It’s not at all unusual to be watching a sporting event – perhaps a football game – and see someone holding a sign that says, quite simply: “John 3:16.” That’s really all the sign needs to say, because most people – including a lot of people who never come close to entering the doors of a church – know exactly what those words mean. They are some of the favorite words of the Bible, words that often can be recited by people who don’t know another word of Scripture. Let’s say them together, right now: “For God so loved the world, that he gave his only son, that whoever believes in him should not perish but have eternal life.”   

Now that we’ve done that, I’m wondering just how many of you could recite the words that come right before John 3:16, John chapter 3 verses 14 and 15. The words that read like this: “And as Moses lifted up the serpent in the wilderness, so must the Son of Man be lifted up, that whoever believes in him may have eternal life.” That’s a lot harder to remember, isn’t it? We don’t know those words as well – in fact, they are words that don’t even make sense unless you’re really familiar with your Old Testament history and that strange story we read in the 21st chapter of the Book of Numbers. 

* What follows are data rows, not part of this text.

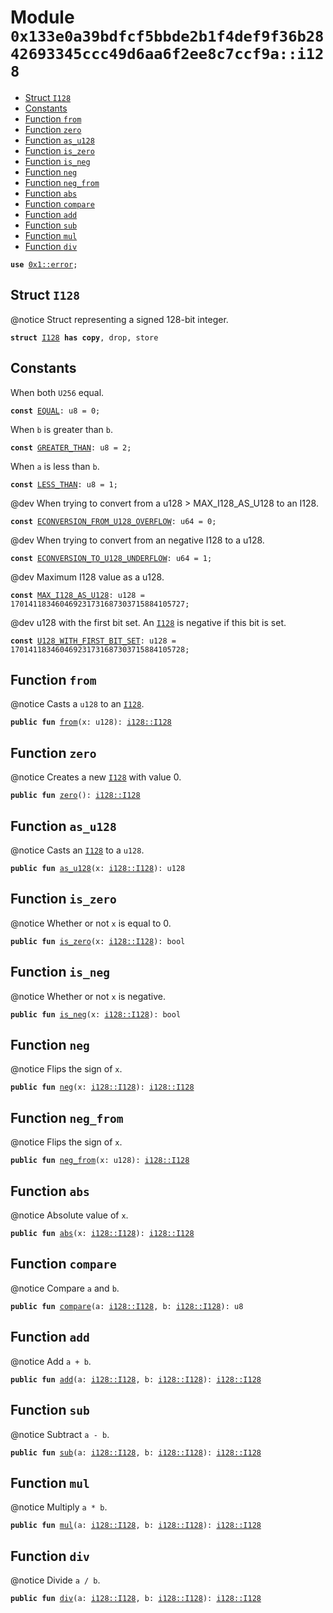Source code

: 
<a id="0x133e0a39bdfcf5bbde2b1f4def9f36b2842693345ccc49d6aa6f2ee8c7ccf9a_i128"></a>

# Module `0x133e0a39bdfcf5bbde2b1f4def9f36b2842693345ccc49d6aa6f2ee8c7ccf9a::i128`



-  [Struct `I128`](#0x133e0a39bdfcf5bbde2b1f4def9f36b2842693345ccc49d6aa6f2ee8c7ccf9a_i128_I128)
-  [Constants](#@Constants_0)
-  [Function `from`](#0x133e0a39bdfcf5bbde2b1f4def9f36b2842693345ccc49d6aa6f2ee8c7ccf9a_i128_from)
-  [Function `zero`](#0x133e0a39bdfcf5bbde2b1f4def9f36b2842693345ccc49d6aa6f2ee8c7ccf9a_i128_zero)
-  [Function `as_u128`](#0x133e0a39bdfcf5bbde2b1f4def9f36b2842693345ccc49d6aa6f2ee8c7ccf9a_i128_as_u128)
-  [Function `is_zero`](#0x133e0a39bdfcf5bbde2b1f4def9f36b2842693345ccc49d6aa6f2ee8c7ccf9a_i128_is_zero)
-  [Function `is_neg`](#0x133e0a39bdfcf5bbde2b1f4def9f36b2842693345ccc49d6aa6f2ee8c7ccf9a_i128_is_neg)
-  [Function `neg`](#0x133e0a39bdfcf5bbde2b1f4def9f36b2842693345ccc49d6aa6f2ee8c7ccf9a_i128_neg)
-  [Function `neg_from`](#0x133e0a39bdfcf5bbde2b1f4def9f36b2842693345ccc49d6aa6f2ee8c7ccf9a_i128_neg_from)
-  [Function `abs`](#0x133e0a39bdfcf5bbde2b1f4def9f36b2842693345ccc49d6aa6f2ee8c7ccf9a_i128_abs)
-  [Function `compare`](#0x133e0a39bdfcf5bbde2b1f4def9f36b2842693345ccc49d6aa6f2ee8c7ccf9a_i128_compare)
-  [Function `add`](#0x133e0a39bdfcf5bbde2b1f4def9f36b2842693345ccc49d6aa6f2ee8c7ccf9a_i128_add)
-  [Function `sub`](#0x133e0a39bdfcf5bbde2b1f4def9f36b2842693345ccc49d6aa6f2ee8c7ccf9a_i128_sub)
-  [Function `mul`](#0x133e0a39bdfcf5bbde2b1f4def9f36b2842693345ccc49d6aa6f2ee8c7ccf9a_i128_mul)
-  [Function `div`](#0x133e0a39bdfcf5bbde2b1f4def9f36b2842693345ccc49d6aa6f2ee8c7ccf9a_i128_div)


<pre><code><b>use</b> <a href="">0x1::error</a>;
</code></pre>



<a id="0x133e0a39bdfcf5bbde2b1f4def9f36b2842693345ccc49d6aa6f2ee8c7ccf9a_i128_I128"></a>

## Struct `I128`

@notice Struct representing a signed 128-bit integer.


<pre><code><b>struct</b> <a href="i128.md#0x133e0a39bdfcf5bbde2b1f4def9f36b2842693345ccc49d6aa6f2ee8c7ccf9a_i128_I128">I128</a> <b>has</b> <b>copy</b>, drop, store
</code></pre>



<a id="@Constants_0"></a>

## Constants


<a id="0x133e0a39bdfcf5bbde2b1f4def9f36b2842693345ccc49d6aa6f2ee8c7ccf9a_i128_EQUAL"></a>

When both <code>U256</code> equal.


<pre><code><b>const</b> <a href="i128.md#0x133e0a39bdfcf5bbde2b1f4def9f36b2842693345ccc49d6aa6f2ee8c7ccf9a_i128_EQUAL">EQUAL</a>: u8 = 0;
</code></pre>



<a id="0x133e0a39bdfcf5bbde2b1f4def9f36b2842693345ccc49d6aa6f2ee8c7ccf9a_i128_GREATER_THAN"></a>

When <code>b</code> is greater than <code>b</code>.


<pre><code><b>const</b> <a href="i128.md#0x133e0a39bdfcf5bbde2b1f4def9f36b2842693345ccc49d6aa6f2ee8c7ccf9a_i128_GREATER_THAN">GREATER_THAN</a>: u8 = 2;
</code></pre>



<a id="0x133e0a39bdfcf5bbde2b1f4def9f36b2842693345ccc49d6aa6f2ee8c7ccf9a_i128_LESS_THAN"></a>

When <code>a</code> is less than <code>b</code>.


<pre><code><b>const</b> <a href="i128.md#0x133e0a39bdfcf5bbde2b1f4def9f36b2842693345ccc49d6aa6f2ee8c7ccf9a_i128_LESS_THAN">LESS_THAN</a>: u8 = 1;
</code></pre>



<a id="0x133e0a39bdfcf5bbde2b1f4def9f36b2842693345ccc49d6aa6f2ee8c7ccf9a_i128_ECONVERSION_FROM_U128_OVERFLOW"></a>

@dev When trying to convert from a u128 > MAX_I128_AS_U128 to an I128.


<pre><code><b>const</b> <a href="i128.md#0x133e0a39bdfcf5bbde2b1f4def9f36b2842693345ccc49d6aa6f2ee8c7ccf9a_i128_ECONVERSION_FROM_U128_OVERFLOW">ECONVERSION_FROM_U128_OVERFLOW</a>: u64 = 0;
</code></pre>



<a id="0x133e0a39bdfcf5bbde2b1f4def9f36b2842693345ccc49d6aa6f2ee8c7ccf9a_i128_ECONVERSION_TO_U128_UNDERFLOW"></a>

@dev When trying to convert from an negative I128 to a u128.


<pre><code><b>const</b> <a href="i128.md#0x133e0a39bdfcf5bbde2b1f4def9f36b2842693345ccc49d6aa6f2ee8c7ccf9a_i128_ECONVERSION_TO_U128_UNDERFLOW">ECONVERSION_TO_U128_UNDERFLOW</a>: u64 = 1;
</code></pre>



<a id="0x133e0a39bdfcf5bbde2b1f4def9f36b2842693345ccc49d6aa6f2ee8c7ccf9a_i128_MAX_I128_AS_U128"></a>

@dev Maximum I128 value as a u128.


<pre><code><b>const</b> <a href="i128.md#0x133e0a39bdfcf5bbde2b1f4def9f36b2842693345ccc49d6aa6f2ee8c7ccf9a_i128_MAX_I128_AS_U128">MAX_I128_AS_U128</a>: u128 = 170141183460469231731687303715884105727;
</code></pre>



<a id="0x133e0a39bdfcf5bbde2b1f4def9f36b2842693345ccc49d6aa6f2ee8c7ccf9a_i128_U128_WITH_FIRST_BIT_SET"></a>

@dev u128 with the first bit set. An <code><a href="i128.md#0x133e0a39bdfcf5bbde2b1f4def9f36b2842693345ccc49d6aa6f2ee8c7ccf9a_i128_I128">I128</a></code> is negative if this bit is set.


<pre><code><b>const</b> <a href="i128.md#0x133e0a39bdfcf5bbde2b1f4def9f36b2842693345ccc49d6aa6f2ee8c7ccf9a_i128_U128_WITH_FIRST_BIT_SET">U128_WITH_FIRST_BIT_SET</a>: u128 = 170141183460469231731687303715884105728;
</code></pre>



<a id="0x133e0a39bdfcf5bbde2b1f4def9f36b2842693345ccc49d6aa6f2ee8c7ccf9a_i128_from"></a>

## Function `from`

@notice Casts a <code>u128</code> to an <code><a href="i128.md#0x133e0a39bdfcf5bbde2b1f4def9f36b2842693345ccc49d6aa6f2ee8c7ccf9a_i128_I128">I128</a></code>.


<pre><code><b>public</b> <b>fun</b> <a href="i128.md#0x133e0a39bdfcf5bbde2b1f4def9f36b2842693345ccc49d6aa6f2ee8c7ccf9a_i128_from">from</a>(x: u128): <a href="i128.md#0x133e0a39bdfcf5bbde2b1f4def9f36b2842693345ccc49d6aa6f2ee8c7ccf9a_i128_I128">i128::I128</a>
</code></pre>



<a id="0x133e0a39bdfcf5bbde2b1f4def9f36b2842693345ccc49d6aa6f2ee8c7ccf9a_i128_zero"></a>

## Function `zero`

@notice Creates a new <code><a href="i128.md#0x133e0a39bdfcf5bbde2b1f4def9f36b2842693345ccc49d6aa6f2ee8c7ccf9a_i128_I128">I128</a></code> with value 0.


<pre><code><b>public</b> <b>fun</b> <a href="i128.md#0x133e0a39bdfcf5bbde2b1f4def9f36b2842693345ccc49d6aa6f2ee8c7ccf9a_i128_zero">zero</a>(): <a href="i128.md#0x133e0a39bdfcf5bbde2b1f4def9f36b2842693345ccc49d6aa6f2ee8c7ccf9a_i128_I128">i128::I128</a>
</code></pre>



<a id="0x133e0a39bdfcf5bbde2b1f4def9f36b2842693345ccc49d6aa6f2ee8c7ccf9a_i128_as_u128"></a>

## Function `as_u128`

@notice Casts an <code><a href="i128.md#0x133e0a39bdfcf5bbde2b1f4def9f36b2842693345ccc49d6aa6f2ee8c7ccf9a_i128_I128">I128</a></code> to a <code>u128</code>.


<pre><code><b>public</b> <b>fun</b> <a href="i128.md#0x133e0a39bdfcf5bbde2b1f4def9f36b2842693345ccc49d6aa6f2ee8c7ccf9a_i128_as_u128">as_u128</a>(x: <a href="i128.md#0x133e0a39bdfcf5bbde2b1f4def9f36b2842693345ccc49d6aa6f2ee8c7ccf9a_i128_I128">i128::I128</a>): u128
</code></pre>



<a id="0x133e0a39bdfcf5bbde2b1f4def9f36b2842693345ccc49d6aa6f2ee8c7ccf9a_i128_is_zero"></a>

## Function `is_zero`

@notice Whether or not <code>x</code> is equal to 0.


<pre><code><b>public</b> <b>fun</b> <a href="i128.md#0x133e0a39bdfcf5bbde2b1f4def9f36b2842693345ccc49d6aa6f2ee8c7ccf9a_i128_is_zero">is_zero</a>(x: <a href="i128.md#0x133e0a39bdfcf5bbde2b1f4def9f36b2842693345ccc49d6aa6f2ee8c7ccf9a_i128_I128">i128::I128</a>): bool
</code></pre>



<a id="0x133e0a39bdfcf5bbde2b1f4def9f36b2842693345ccc49d6aa6f2ee8c7ccf9a_i128_is_neg"></a>

## Function `is_neg`

@notice Whether or not <code>x</code> is negative.


<pre><code><b>public</b> <b>fun</b> <a href="i128.md#0x133e0a39bdfcf5bbde2b1f4def9f36b2842693345ccc49d6aa6f2ee8c7ccf9a_i128_is_neg">is_neg</a>(x: <a href="i128.md#0x133e0a39bdfcf5bbde2b1f4def9f36b2842693345ccc49d6aa6f2ee8c7ccf9a_i128_I128">i128::I128</a>): bool
</code></pre>



<a id="0x133e0a39bdfcf5bbde2b1f4def9f36b2842693345ccc49d6aa6f2ee8c7ccf9a_i128_neg"></a>

## Function `neg`

@notice Flips the sign of <code>x</code>.


<pre><code><b>public</b> <b>fun</b> <a href="i128.md#0x133e0a39bdfcf5bbde2b1f4def9f36b2842693345ccc49d6aa6f2ee8c7ccf9a_i128_neg">neg</a>(x: <a href="i128.md#0x133e0a39bdfcf5bbde2b1f4def9f36b2842693345ccc49d6aa6f2ee8c7ccf9a_i128_I128">i128::I128</a>): <a href="i128.md#0x133e0a39bdfcf5bbde2b1f4def9f36b2842693345ccc49d6aa6f2ee8c7ccf9a_i128_I128">i128::I128</a>
</code></pre>



<a id="0x133e0a39bdfcf5bbde2b1f4def9f36b2842693345ccc49d6aa6f2ee8c7ccf9a_i128_neg_from"></a>

## Function `neg_from`

@notice Flips the sign of <code>x</code>.


<pre><code><b>public</b> <b>fun</b> <a href="i128.md#0x133e0a39bdfcf5bbde2b1f4def9f36b2842693345ccc49d6aa6f2ee8c7ccf9a_i128_neg_from">neg_from</a>(x: u128): <a href="i128.md#0x133e0a39bdfcf5bbde2b1f4def9f36b2842693345ccc49d6aa6f2ee8c7ccf9a_i128_I128">i128::I128</a>
</code></pre>



<a id="0x133e0a39bdfcf5bbde2b1f4def9f36b2842693345ccc49d6aa6f2ee8c7ccf9a_i128_abs"></a>

## Function `abs`

@notice Absolute value of <code>x</code>.


<pre><code><b>public</b> <b>fun</b> <a href="i128.md#0x133e0a39bdfcf5bbde2b1f4def9f36b2842693345ccc49d6aa6f2ee8c7ccf9a_i128_abs">abs</a>(x: <a href="i128.md#0x133e0a39bdfcf5bbde2b1f4def9f36b2842693345ccc49d6aa6f2ee8c7ccf9a_i128_I128">i128::I128</a>): <a href="i128.md#0x133e0a39bdfcf5bbde2b1f4def9f36b2842693345ccc49d6aa6f2ee8c7ccf9a_i128_I128">i128::I128</a>
</code></pre>



<a id="0x133e0a39bdfcf5bbde2b1f4def9f36b2842693345ccc49d6aa6f2ee8c7ccf9a_i128_compare"></a>

## Function `compare`

@notice Compare <code>a</code> and <code>b</code>.


<pre><code><b>public</b> <b>fun</b> <a href="i128.md#0x133e0a39bdfcf5bbde2b1f4def9f36b2842693345ccc49d6aa6f2ee8c7ccf9a_i128_compare">compare</a>(a: <a href="i128.md#0x133e0a39bdfcf5bbde2b1f4def9f36b2842693345ccc49d6aa6f2ee8c7ccf9a_i128_I128">i128::I128</a>, b: <a href="i128.md#0x133e0a39bdfcf5bbde2b1f4def9f36b2842693345ccc49d6aa6f2ee8c7ccf9a_i128_I128">i128::I128</a>): u8
</code></pre>



<a id="0x133e0a39bdfcf5bbde2b1f4def9f36b2842693345ccc49d6aa6f2ee8c7ccf9a_i128_add"></a>

## Function `add`

@notice Add <code>a + b</code>.


<pre><code><b>public</b> <b>fun</b> <a href="i128.md#0x133e0a39bdfcf5bbde2b1f4def9f36b2842693345ccc49d6aa6f2ee8c7ccf9a_i128_add">add</a>(a: <a href="i128.md#0x133e0a39bdfcf5bbde2b1f4def9f36b2842693345ccc49d6aa6f2ee8c7ccf9a_i128_I128">i128::I128</a>, b: <a href="i128.md#0x133e0a39bdfcf5bbde2b1f4def9f36b2842693345ccc49d6aa6f2ee8c7ccf9a_i128_I128">i128::I128</a>): <a href="i128.md#0x133e0a39bdfcf5bbde2b1f4def9f36b2842693345ccc49d6aa6f2ee8c7ccf9a_i128_I128">i128::I128</a>
</code></pre>



<a id="0x133e0a39bdfcf5bbde2b1f4def9f36b2842693345ccc49d6aa6f2ee8c7ccf9a_i128_sub"></a>

## Function `sub`

@notice Subtract <code>a - b</code>.


<pre><code><b>public</b> <b>fun</b> <a href="i128.md#0x133e0a39bdfcf5bbde2b1f4def9f36b2842693345ccc49d6aa6f2ee8c7ccf9a_i128_sub">sub</a>(a: <a href="i128.md#0x133e0a39bdfcf5bbde2b1f4def9f36b2842693345ccc49d6aa6f2ee8c7ccf9a_i128_I128">i128::I128</a>, b: <a href="i128.md#0x133e0a39bdfcf5bbde2b1f4def9f36b2842693345ccc49d6aa6f2ee8c7ccf9a_i128_I128">i128::I128</a>): <a href="i128.md#0x133e0a39bdfcf5bbde2b1f4def9f36b2842693345ccc49d6aa6f2ee8c7ccf9a_i128_I128">i128::I128</a>
</code></pre>



<a id="0x133e0a39bdfcf5bbde2b1f4def9f36b2842693345ccc49d6aa6f2ee8c7ccf9a_i128_mul"></a>

## Function `mul`

@notice Multiply <code>a * b</code>.


<pre><code><b>public</b> <b>fun</b> <a href="i128.md#0x133e0a39bdfcf5bbde2b1f4def9f36b2842693345ccc49d6aa6f2ee8c7ccf9a_i128_mul">mul</a>(a: <a href="i128.md#0x133e0a39bdfcf5bbde2b1f4def9f36b2842693345ccc49d6aa6f2ee8c7ccf9a_i128_I128">i128::I128</a>, b: <a href="i128.md#0x133e0a39bdfcf5bbde2b1f4def9f36b2842693345ccc49d6aa6f2ee8c7ccf9a_i128_I128">i128::I128</a>): <a href="i128.md#0x133e0a39bdfcf5bbde2b1f4def9f36b2842693345ccc49d6aa6f2ee8c7ccf9a_i128_I128">i128::I128</a>
</code></pre>



<a id="0x133e0a39bdfcf5bbde2b1f4def9f36b2842693345ccc49d6aa6f2ee8c7ccf9a_i128_div"></a>

## Function `div`

@notice Divide <code>a / b</code>.


<pre><code><b>public</b> <b>fun</b> <a href="i128.md#0x133e0a39bdfcf5bbde2b1f4def9f36b2842693345ccc49d6aa6f2ee8c7ccf9a_i128_div">div</a>(a: <a href="i128.md#0x133e0a39bdfcf5bbde2b1f4def9f36b2842693345ccc49d6aa6f2ee8c7ccf9a_i128_I128">i128::I128</a>, b: <a href="i128.md#0x133e0a39bdfcf5bbde2b1f4def9f36b2842693345ccc49d6aa6f2ee8c7ccf9a_i128_I128">i128::I128</a>): <a href="i128.md#0x133e0a39bdfcf5bbde2b1f4def9f36b2842693345ccc49d6aa6f2ee8c7ccf9a_i128_I128">i128::I128</a>
</code></pre>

In today’s Gospel lesson, Jesus is having what seems to be a private, late-night conversation with a Pharisee by the name of Nicodemus. Not only was he a Pharisee, but Nicodemus also was a member of the Jewish ruling council, the Sanhedrin. He comes to Jesus at night, probably because he didn’t want the other Pharisees to know that he was going to talk to Jesus. Virtually every other time that we read about Pharisees in the Gospels, we read that they were arguing with Jesus … they were criticizing Him … they were trying to trap Him into saying something that blasphemed God … they were even plotting His death. But Nicodemus is different. He wants to learn from Jesus. In John chapter 7 – another time when the Pharisees and leaders of the Temple were plotting against Jesus – Nicodemus actually speaks up in Jesus’ defense. After Jesus’ body has been removed from the cross, John tells us that Nicodemus brought large quantities of myrrh and aloes to help bury Jesus’ body in the tomb. Scripture never mentions Nicodemus again, but we do know from the Book of Acts that some Pharisees became Christians. Early Church tradition tells us that Nicodemus did, indeed, become a Christian.

But one thing we can say for sure about Pharisees – about the good ones and the bad ones – is that they knew their Scripture. They knew it inside and out, frontwards and backwards. When Jesus mentioned the serpent lifted up in the wilderness, Nicodemus’ mind would have gone straight to Numbers chapter 21, the chapter that Jesus quoted when He referred to Moses lifting up the serpent in the wilderness.

If you’re not familiar with that event, here’s a summary of what took place. The Children of Israel were in the wilderness during their 40-year sojourn from Egypt to the Promised Land and they grumbled and rebelled against God – something they had done repeatedly in the past. We read: “And the people spoke against God and against Moses, ‘Why have you brought us up out of Egypt to die in the wilderness? For there is no food and no water, and we loathe this worthless food.’ Then the Lord sent fiery serpents among the people, and they bit the people, so that many people of Israel died.  And the people came to Moses and said, ‘We have sinned, for we have spoken against the Lord and against you. Pray to the Lord, that he take away the serpents from us.’ So Moses prayed for the people. And the Lord said to Moses, ‘Make a fiery serpent and set it on a pole, and everyone who is bitten, when he sees it, shall live.’ So Moses made a bronze serpent and set it on a pole. And if a serpent bit anyone, he would look at the bronze serpent and live.”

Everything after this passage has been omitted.